Stoke were not tonked but they were comfortably beaten even by the standards of a United side that has now won nine of its 10 matches at the Britannia Stadium. The Stoke chairman, Peter Coates, is made of steely stuff but the statistics piling up against Pulis are damning – one win in his last 14 games, one clean sheet in the last 15 and two goals in the last seven. Unless those figures can be turned around, Stoke are the clearest candidates for the third and final relegation place.

The anxiety on the faces of those who crowded round the televisions on the stadium concourses as they watched Sunderland's remarkable victory in the Tyne-Wear derby showed that they knew it.

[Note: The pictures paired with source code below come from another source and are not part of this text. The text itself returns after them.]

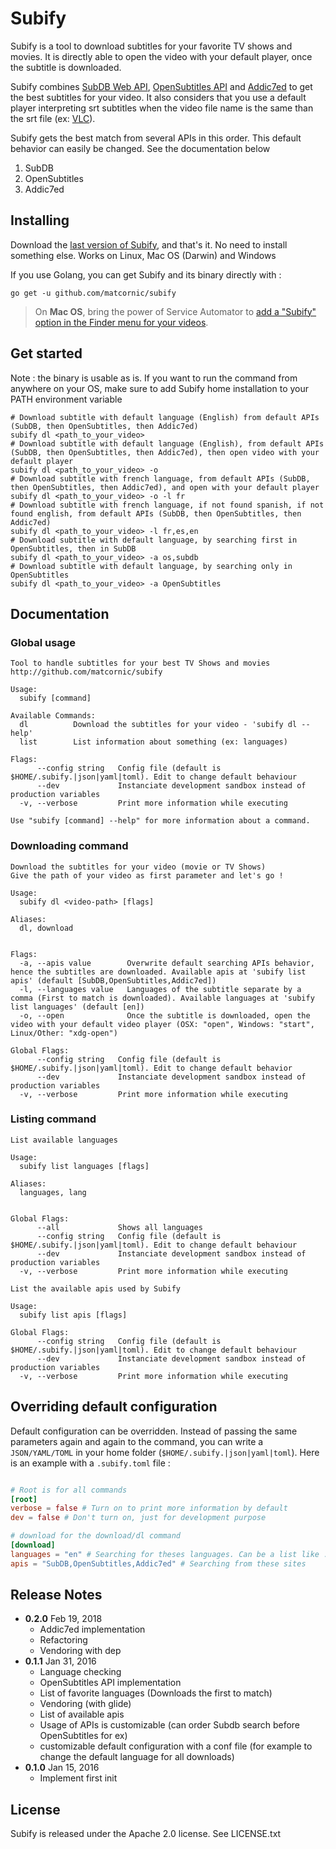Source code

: # Subify
Subify is a tool to download subtitles for your favorite TV shows and movies.
It is directly able to open the video with your default player, once the subtitle is downloaded.

Subify combines [SubDB Web API](http://thesubdb.com/), [OpenSubtitles API](http://trac.opensubtitles.org/projects/opensubtitles/wiki) and [Addic7ed](http://www.addic7ed.com/) to get the best subtitles for your video. It also considers that you use a default player interpreting srt subtitles when the video file name is the same than the srt file (ex: [VLC](http://www.videolan.org/vlc/)).

Subify gets the best match from several APIs in this order. This default behavior can easily be changed. See the documentation below

1. SubDB
2. OpenSubtitles
3. Addic7ed

## Installing
Download the [last version of Subify](https://github.com/matcornic/subify/releases), and that's it. No need to install something else. Works on Linux, Mac OS (Darwin) and Windows

If you use Golang, you can get Subify and its binary directly with :
```shell
go get -u github.com/matcornic/subify
```

> On **Mac OS**, bring the power of Service Automator to [add a "Subify" option in the Finder menu for your videos](https://github.com/matcornic/subify/wiki/Adding-a-Subify-option-in-the-Finder-menu-for-your-videos).

## Get started
Note : the binary is usable as is. If you want to run the command from anywhere on your OS, make sure to add Subify home installation to your PATH environment variable

```shell
# Download subtitle with default language (English) from default APIs (SubDB, then OpenSubtitles, then Addic7ed)
subify dl <path_to_your_video>
# Download subtitle with default language (English), from default APIs (SubDB, then OpenSubtitles, then Addic7ed), then open video with your default player
subify dl <path_to_your_video> -o
# Download subtitle with french language, from default APIs (SubDB, then OpenSubtitles, then Addic7ed), and open with your default player
subify dl <path_to_your_video> -o -l fr
# Download subtitle with french language, if not found spanish, if not found english, from default APIs (SubDB, then OpenSubtitles, then Addic7ed)
subify dl <path_to_your_video> -l fr,es,en
# Download subtitle with default language, by searching first in OpenSubtitles, then in SubDB
subify dl <path_to_your_video> -a os,subdb
# Download subtitle with default language, by searching only in OpenSubtitles
subify dl <path_to_your_video> -a OpenSubtitles
```

## Documentation
### Global usage
```
Tool to handle subtitles for your best TV Shows and movies
http://github.com/matcornic/subify

Usage:
  subify [command]

Available Commands:
  dl          Download the subtitles for your video - 'subify dl --help'
  list        List information about something (ex: languages)

Flags:
      --config string   Config file (default is $HOME/.subify.|json|yaml|toml). Edit to change default behaviour
      --dev             Instanciate development sandbox instead of production variables
  -v, --verbose         Print more information while executing

Use "subify [command] --help" for more information about a command.
```

### Downloading command
```
Download the subtitles for your video (movie or TV Shows)
Give the path of your video as first parameter and let's go !

Usage:
  subify dl <video-path> [flags]

Aliases:
  dl, download


Flags:
  -a, --apis value        Overwrite default searching APIs behavior, hence the subtitles are downloaded. Available apis at 'subify list apis' (default [SubDB,OpenSubtitles,Addic7ed])
  -l, --languages value   Languages of the subtitle separate by a comma (First to match is downloaded). Available languages at 'subify list languages' (default [en])
  -o, --open              Once the subtitle is downloaded, open the video with your default video player (OSX: "open", Windows: "start", Linux/Other: "xdg-open")

Global Flags:
      --config string   Config file (default is $HOME/.subify.|json|yaml|toml). Edit to change default behavior
      --dev             Instanciate development sandbox instead of production variables
  -v, --verbose         Print more information while executing
```

### Listing command

```
List available languages

Usage:
  subify list languages [flags]

Aliases:
  languages, lang


Global Flags:
      --all             Shows all languages
      --config string   Config file (default is $HOME/.subify.|json|yaml|toml). Edit to change default behaviour
      --dev             Instanciate development sandbox instead of production variables
  -v, --verbose         Print more information while executing
```
```
List the available apis used by Subify

Usage:
  subify list apis [flags]

Global Flags:
      --config string   Config file (default is $HOME/.subify.|json|yaml|toml). Edit to change default behaviour
      --dev             Instanciate development sandbox instead of production variables
  -v, --verbose         Print more information while executing
```

## Overriding default configuration

Default configuration can be overridden. Instead of passing the same parameters again and again to the command, you can write a `JSON/YAML/TOML` in your home folder (`$HOME/.subify.|json|yaml|toml`). Here is an example with a `.subify.toml` file :

```toml

# Root is for all commands
[root]
verbose = false # Turn on to print more information by default
dev = false # Don't turn on, just for development purpose

# download for the download/dl command
[download]
languages = "en" # Searching for theses languages. Can be a list like : "fr,es,en"
apis = "SubDB,OpenSubtitles,Addic7ed" # Searching from these sites
```

## Release Notes
* **0.2.0** Feb 19, 2018
  * Addic7ed implementation
  * Refactoring
  * Vendoring with dep
* **0.1.1** Jan 31, 2016
  * Language checking
  * OpenSubtitles API implementation
  * List of favorite languages (Downloads the first to match)
  * Vendoring (with glide)
  * List of available apis
  * Usage of APIs is customizable (can order Subdb search before OpenSubtitles for ex)
  * customizable default configuration with a conf file (for example to change the default language for all downloads)
* **0.1.0** Jan 15, 2016
  * Implement first init

## License

Subify is released under the Apache 2.0 license. See LICENSE.txt
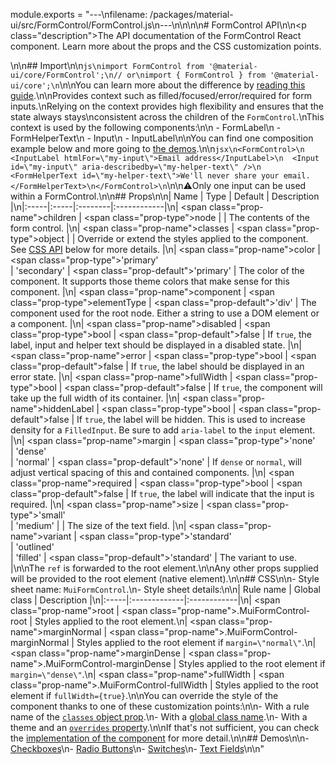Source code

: module.exports = "---\nfilename: /packages/material-ui/src/FormControl/FormControl.js\n---\n\n<!--- This documentation is automatically generated, do not try to edit it. -->\n\n# FormControl API\n\n<p class=\"description\">The API documentation of the FormControl React component. Learn more about the props and the CSS customization points.</p>\n\n## Import\n\n```js\nimport FormControl from '@material-ui/core/FormControl';\n// or\nimport { FormControl } from '@material-ui/core';\n```\n\nYou can learn more about the difference by [reading this guide](/guides/minimizing-bundle-size/).\n\nProvides context such as filled/focused/error/required for form inputs.\nRelying on the context provides high flexibility and ensures that the state always stays\nconsistent across the children of the `FormControl`.\nThis context is used by the following components:\n\n - FormLabel\n - FormHelperText\n - Input\n - InputLabel\n\nYou can find one composition example below and more going to [the demos](/components/text-fields/#components).\n\n```jsx\n<FormControl>\n  <InputLabel htmlFor=\"my-input\">Email address</InputLabel>\n  <Input id=\"my-input\" aria-describedby=\"my-helper-text\" />\n  <FormHelperText id=\"my-helper-text\">We'll never share your email.</FormHelperText>\n</FormControl>\n```\n\n⚠️Only one input can be used within a FormControl.\n\n## Props\n\n| Name | Type | Default | Description |\n|:-----|:-----|:--------|:------------|\n| <span class=\"prop-name\">children</span> | <span class=\"prop-type\">node</span> |  | The contents of the form control. |\n| <span class=\"prop-name\">classes</span> | <span class=\"prop-type\">object</span> |  | Override or extend the styles applied to the component. See [CSS API](#css) below for more details. |\n| <span class=\"prop-name\">color</span> | <span class=\"prop-type\">'primary'<br>&#124;&nbsp;'secondary'</span> | <span class=\"prop-default\">'primary'</span> | The color of the component. It supports those theme colors that make sense for this component. |\n| <span class=\"prop-name\">component</span> | <span class=\"prop-type\">elementType</span> | <span class=\"prop-default\">'div'</span> | The component used for the root node. Either a string to use a DOM element or a component. |\n| <span class=\"prop-name\">disabled</span> | <span class=\"prop-type\">bool</span> | <span class=\"prop-default\">false</span> | If `true`, the label, input and helper text should be displayed in a disabled state. |\n| <span class=\"prop-name\">error</span> | <span class=\"prop-type\">bool</span> | <span class=\"prop-default\">false</span> | If `true`, the label should be displayed in an error state. |\n| <span class=\"prop-name\">fullWidth</span> | <span class=\"prop-type\">bool</span> | <span class=\"prop-default\">false</span> | If `true`, the component will take up the full width of its container. |\n| <span class=\"prop-name\">hiddenLabel</span> | <span class=\"prop-type\">bool</span> | <span class=\"prop-default\">false</span> | If `true`, the label will be hidden. This is used to increase density for a `FilledInput`. Be sure to add `aria-label` to the `input` element. |\n| <span class=\"prop-name\">margin</span> | <span class=\"prop-type\">'none'<br>&#124;&nbsp;'dense'<br>&#124;&nbsp;'normal'</span> | <span class=\"prop-default\">'none'</span> | If `dense` or `normal`, will adjust vertical spacing of this and contained components. |\n| <span class=\"prop-name\">required</span> | <span class=\"prop-type\">bool</span> | <span class=\"prop-default\">false</span> | If `true`, the label will indicate that the input is required. |\n| <span class=\"prop-name\">size</span> | <span class=\"prop-type\">'small'<br>&#124;&nbsp;'medium'</span> |  | The size of the text field. |\n| <span class=\"prop-name\">variant</span> | <span class=\"prop-type\">'standard'<br>&#124;&nbsp;'outlined'<br>&#124;&nbsp;'filled'</span> | <span class=\"prop-default\">'standard'</span> | The variant to use. |\n\nThe `ref` is forwarded to the root element.\n\nAny other props supplied will be provided to the root element (native element).\n\n## CSS\n\n- Style sheet name: `MuiFormControl`.\n- Style sheet details:\n\n| Rule name | Global class | Description |\n|:-----|:-------------|:------------|\n| <span class=\"prop-name\">root</span> | <span class=\"prop-name\">.MuiFormControl-root</span> | Styles applied to the root element.\n| <span class=\"prop-name\">marginNormal</span> | <span class=\"prop-name\">.MuiFormControl-marginNormal</span> | Styles applied to the root element if `margin=\"normal\"`.\n| <span class=\"prop-name\">marginDense</span> | <span class=\"prop-name\">.MuiFormControl-marginDense</span> | Styles applied to the root element if `margin=\"dense\"`.\n| <span class=\"prop-name\">fullWidth</span> | <span class=\"prop-name\">.MuiFormControl-fullWidth</span> | Styles applied to the root element if `fullWidth={true}`.\n\nYou can override the style of the component thanks to one of these customization points:\n\n- With a rule name of the [`classes` object prop](/customization/components/#overriding-styles-with-classes).\n- With a [global class name](/customization/components/#overriding-styles-with-global-class-names).\n- With a theme and an [`overrides` property](/customization/globals/#css).\n\nIf that's not sufficient, you can check the [implementation of the component](https://github.com/Foso/material-ui/blob/master/packages/material-ui/src/FormControl/FormControl.js) for more detail.\n\n## Demos\n\n- [Checkboxes](/components/checkboxes/)\n- [Radio Buttons](/components/radio-buttons/)\n- [Switches](/components/switches/)\n- [Text Fields](/components/text-fields/)\n\n"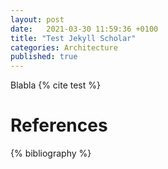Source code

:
 ```yaml
---
layout: post
date:   2021-03-30 11:59:36 +0100
title: "Test Jekyll Scholar"
categories: Architecture
published: true
---
```

Blabla {% cite test %}

# References

{% bibliography %}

The crowd were loud and raucous, far more aggressive than they had been the previous Saturday. On 14 minutes they broke into sustained applause for Kameron Bourne, a 14-year-old Stoke supporter who had died in his sleep during the week. There were isolated, distasteful cries of "Munich" directed at those from further up the M6 but at the final whistle there was no booing. There may have been no minute's silence for Margaret Thatcher but before kick-off Stoke employed a form of Churchillian rhetoric in the form of the Foo Fighters singing "The Pretender" (key lyric, "What if I say I will never surrender?") accompanied by footage of their players scoring the kind of goals that have not been seen at the Britannia this year.

Pulis's defenders were not for turning quickly enough in the box and within four minutes the white flags began fluttering over the Britannia. Nursing what he described as "a stinking cold", Pulis acknowledged that the goals Stoke conceded had been unforgivably lax.

The first, put away by Michael Carrick, was probably not even a shot. As Phil Jones's drive from Van Persie's corner was blocked, the midfielder seemed to direct a pass back into the six-yard box towards Javier Hernandez. It missed its target but ended up in the corner of Asmir Begovic's net.

Carrick would have been surprised to see Rooney playing alongside him and the experiment worked better than Fabio Capello's brief design of using David Beckham as a sweeper. The instincts to go for goal that have been with him since he was playing on the streets of Croxteth could not be entirely abandoned, but Rooney played well enough to win the man-of-the-match award.

"He was brilliant," said Ferguson. "I was thinking he possibly required a different role in terms of getting his confidence back. He has been under a bit of criticism – nothing serious, but there were some doubts nonetheless. I thought a spell in midfield might do him the world of good."

Van Persie had squandered one opportunity to break his goal drought when driving Hernandez's fabulous diagonal pass slap into the side-netting. Then midway through the second half Andy Wilkinson needlessly brought the Dutchman down.

He elected to take the penalty himself and so strong was the wind that he had to re-spot it twice before striking a goal that released a dam-burst of emotions.

Van Persie ran over to the United coach, Rene Meulensteen, who was standing in the technical area, before enveloping Ferguson in a bear hug. "He could have killed me, he forgets I am 71," his manager smiled.